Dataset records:
*** Begin section ***
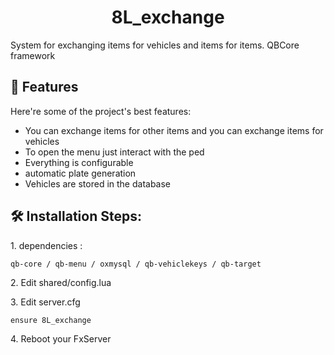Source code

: <h1 align="center" id="title">8L_exchange</h1>

<p id="description">System for exchanging items for vehicles and items for items. QBCore framework</p>

  
  
<h2>🧐 Features</h2>

Here're some of the project's best features:

*   You can exchange items for other items and you can exchange items for vehicles
*   To open the menu just interact with the ped
*   Everything is configurable
*   automatic plate generation
*   Vehicles are stored in the database

<h2>🛠️ Installation Steps:</h2>

<p>1. dependencies :</p>

```
qb-core / qb-menu / oxmysql / qb-vehiclekeys / qb-target
```

<p>2. Edit shared/config.lua</p>

<p>3. Edit server.cfg</p>

```
ensure 8L_exchange
```

<p>4. Reboot your FxServer</p>
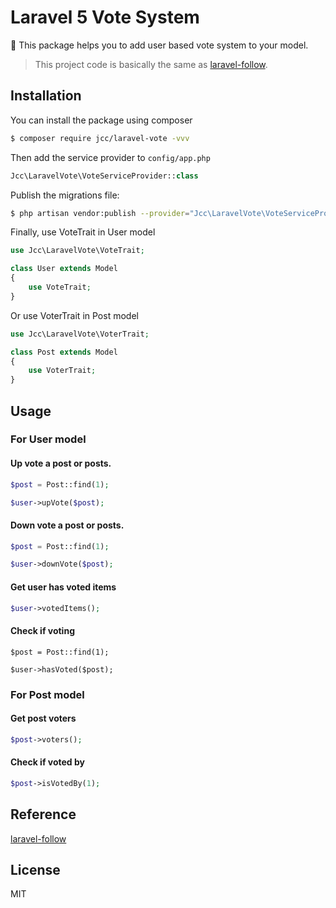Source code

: # Laravel 5 Vote System

:tada: This package helps you to add user based vote system to your model.

> This project code is basically the same as [laravel-follow](https://github.com/overtrue/laravel-follow).

## Installation

You can install the package using composer

```sh
$ composer require jcc/laravel-vote -vvv
```

Then add the service provider to `config/app.php`

```php
Jcc\LaravelVote\VoteServiceProvider::class
```

Publish the migrations file:

```sh
$ php artisan vendor:publish --provider="Jcc\LaravelVote\VoteServiceProvider" --tag="migrations"
```

Finally, use VoteTrait in User model

```php
use Jcc\LaravelVote\VoteTrait;

class User extends Model
{
    use VoteTrait;
}
```

Or use VoterTrait in Post model

```php
use Jcc\LaravelVote\VoterTrait;

class Post extends Model
{
    use VoterTrait;
}
```

## Usage

### For User model

#### Up vote a post or posts.

```php
$post = Post::find(1);

$user->upVote($post);
```

#### Down vote a post or posts.

```php
$post = Post::find(1);

$user->downVote($post);
```

#### Get user has voted items

```php
$user->votedItems();
```

#### Check if voting
```
$post = Post::find(1);

$user->hasVoted($post);
```

### For Post model

#### Get post voters

```php
$post->voters();
```

#### Check if voted by

```php
$post->isVotedBy(1);
```

## Reference

[laravel-follow](https://github.com/overtrue/laravel-follow)

## License

MIT
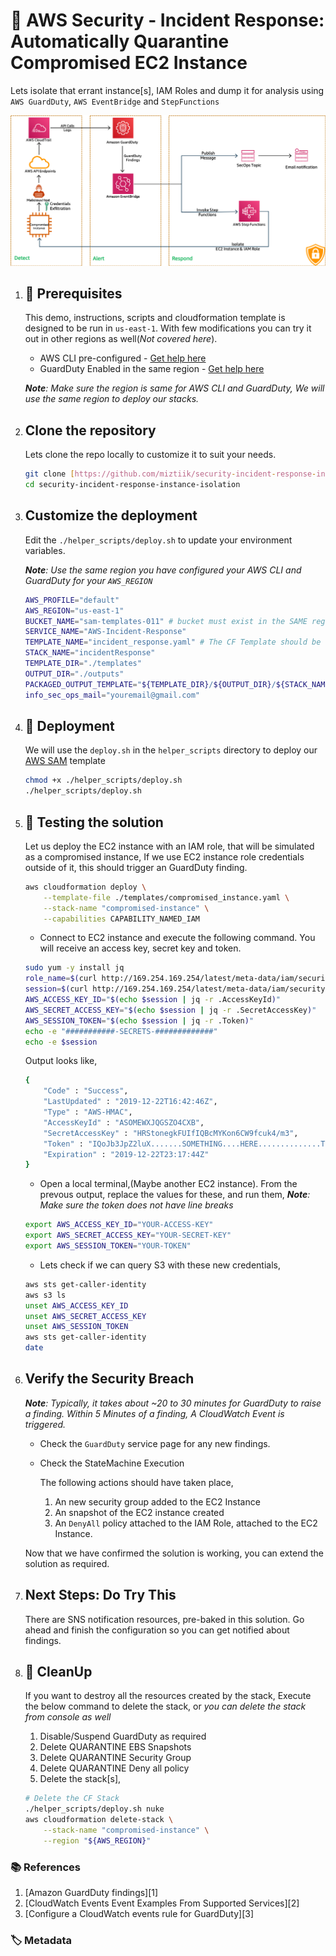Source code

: 
# 👮 AWS Security - Incident Response: Automatically Quarantine Compromised EC2 Instance

  Lets isolate that errant instance[s], IAM Roles and dump it for analysis using `AWS GuardDuty`, `AWS EventBridge` and `StepFunctions`
  
  ![AWS Security - Incident Response](images/ec2_credentials_exfiltration_01.png)

1. ## 🧰 Prerequisites

    This demo, instructions, scripts and cloudformation template is designed to be run in `us-east-1`. With few modifications you can try it out in other regions as well(_Not covered here_).

    - AWS CLI pre-configured - [Get help here](https://youtu.be/TPyyfmQte0U)
    - GuardDuty Enabled in the same region - [Get help here](https://youtu.be/ybh_556IMpk)

    _**Note**: Make sure the region is same for AWS CLI and GuardDuty, We will use the same region to deploy our stacks._

1. ## Clone the repository

    Lets clone the repo locally to customize it to suit your needs.

    ```bash
    git clone [https://github.com/miztiik/security-incident-response-instance-isolation.git](https://github.com/ragulmuthu03/AWS-Incident-Response-Tool)
    cd security-incident-response-instance-isolation
    ```

1. ## Customize the deployment

    Edit the `./helper_scripts/deploy.sh` to update your environment variables.

    _**Note**: Use the same region you have configured your AWS CLI and GuardDuty for your `AWS_REGION`_
  
    ```bash
    AWS_PROFILE="default"
    AWS_REGION="us-east-1"
    BUCKET_NAME="sam-templates-011" # bucket must exist in the SAME region the deployment is taking place
    SERVICE_NAME="AWS-Incident-Response"
    TEMPLATE_NAME="incident_response.yaml" # The CF Template should be the same name, If not update it.
    STACK_NAME="incidentResponse"
    TEMPLATE_DIR="./templates"
    OUTPUT_DIR="./outputs"
    PACKAGED_OUTPUT_TEMPLATE="${TEMPLATE_DIR}/${OUTPUT_DIR}/${STACK_NAME}-packaged-template.yaml"
    info_sec_ops_mail="youremail@gmail.com"
    ```

1. ## 🚀 Deployment

    We will use the `deploy.sh` in the `helper_scripts` directory to deploy our [AWS SAM](https://github.com/awslabs/serverless-application-model) template

    ```bash
    chmod +x ./helper_scripts/deploy.sh
    ./helper_scripts/deploy.sh
    ```
  
1. ## 🔬 Testing the solution

    Let us deploy the EC2 instance with an IAM role, that will be simulated as a compromised instance, If we use EC2 instance role credentials outside of it, this should trigger an GuardDuty finding.

    ```bash
    aws cloudformation deploy \
        --template-file ./templates/compromised_instance.yaml \
        --stack-name "compromised-instance" \
        --capabilities CAPABILITY_NAMED_IAM
    ```

    - Connect to EC2 instance and execute the following command. You will receive an access key, secret key and token.

    ```bash
    sudo yum -y install jq
    role_name=$(curl http://169.254.169.254/latest/meta-data/iam/security-credentials/)
    session=$(curl http://169.254.169.254/latest/meta-data/iam/security-credentials/$role_name)
    AWS_ACCESS_KEY_ID="$(echo $session | jq -r .AccessKeyId)"
    AWS_SECRET_ACCESS_KEY="$(echo $session | jq -r .SecretAccessKey)"
    AWS_SESSION_TOKEN="$(echo $session | jq -r .Token)"
    echo -e "###########-SECRETS-#############"
    echo -e $session
    ```

    Output looks like,

    ```bash
    {
        "Code" : "Success",
        "LastUpdated" : "2019-12-22T16:42:46Z",
        "Type" : "AWS-HMAC",
        "AccessKeyId" : "ASOMEWXJQGSZO4CXB",
        "SecretAccessKey" : "HRStonegkFUIfIQBcMYKon6CW9fcuk4/m3",
        "Token" : "IQoJb3JpZ2luX.......SOMETHING....HERE..............TkDA==",
        "Expiration" : "2019-12-22T23:17:44Z"
    }
    ```

    - Open a local terminal,(Maybe another EC2 instance).
    From the prevous output, replace the values for these, and run them,
    _**Note**: Make sure the token does not have line breaks_

    ```bash
    export AWS_ACCESS_KEY_ID="YOUR-ACCESS-KEY"
    export AWS_SECRET_ACCESS_KEY="YOUR-SECRET-KEY"
    export AWS_SESSION_TOKEN="YOUR-TOKEN"
    ```

    - Lets check if we can query S3 with these new credentials,

    ```bash
    aws sts get-caller-identity
    aws s3 ls
    unset AWS_ACCESS_KEY_ID
    unset AWS_SECRET_ACCESS_KEY
    unset AWS_SESSION_TOKEN
    aws sts get-caller-identity
    date
    ```

1. ## Verify the Security Breach

    _**Note**: Typically, it takes about ~20 to 30 minutes for GuardDuty to raise a finding. Within 5 Minutes of a finding, A CloudWatch Event is triggered._

    - Check the `GuardDuty` service page for any new findings.

    - Check the StateMachine Execution

      The following actions should have taken place,

      1. An new security group added to the EC2 Instance
      1. An snapshot of the EC2 instance created
      1. An `DenyAll` policy attached to the IAM Role, attached to the EC2 Instance.

    Now that we have confirmed the solution is working, you can extend the solution as required.

1. ## Next Steps: Do Try This

    There are SNS notification resources, pre-baked in this solution. Go ahead and finish the configuration so you can get notified about findings.

1. ## 🧹 CleanUp

    If you want to destroy all the resources created by the stack, Execute the below command to delete the stack, or _you can delete the stack from console as well_

    1. Disable/Suspend GuardDuty as required
    1. Delete QUARANTINE EBS Snapshots
    1. Delete QUARANTINE Security Group
    1. Delete QUARANTINE Deny all policy
    1. Delete the stack[s],

    ```bash
    # Delete the CF Stack
    ./helper_scripts/deploy.sh nuke
    aws cloudformation delete-stack \
        --stack-name "compromised-instance" \
        --region "${AWS_REGION}"
    ```

### 📚 References

1. [Amazon GuardDuty findings][1]
1. [CloudWatch Events Event Examples From Supported Services][2]
1. [Configure a CloudWatch events rule for GuardDuty][3]

### 🏷️ Metadata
*** End section ***
### Exercise instructions
Your task is to reproduce exactly the lines from the start of the data above through the line containing "## Installation", leaving every picture out.

### Reply
Source code

: <h1 align="center" id="title">8L_exchange</h1>

<p id="description">System for exchanging items for vehicles and items for items. QBCore framework</p>

  
  
<h2>🧐 Features</h2>

Here're some of the project's best features:

*   You can exchange items for other items and you can exchange items for vehicles
*   To open the menu just interact with the ped
*   Everything is configurable
*   automatic plate generation
*   Vehicles are stored in the database

<h2>🛠️ Installation Steps:</h2>

<p>1. dependencies :</p>

```
qb-core / qb-menu / oxmysql / qb-vehiclekeys / qb-target
```

<p>2. Edit shared/config.lua</p>

<p>3. Edit server.cfg</p>

```
ensure 8L_exchange
```

<p>4. Reboot your FxServer</p>
Source code

: # Laravel 5 Vote System

:tada: This package helps you to add user based vote system to your model.

> This project code is basically the same as [laravel-follow](https://github.com/overtrue/laravel-follow).

## Installation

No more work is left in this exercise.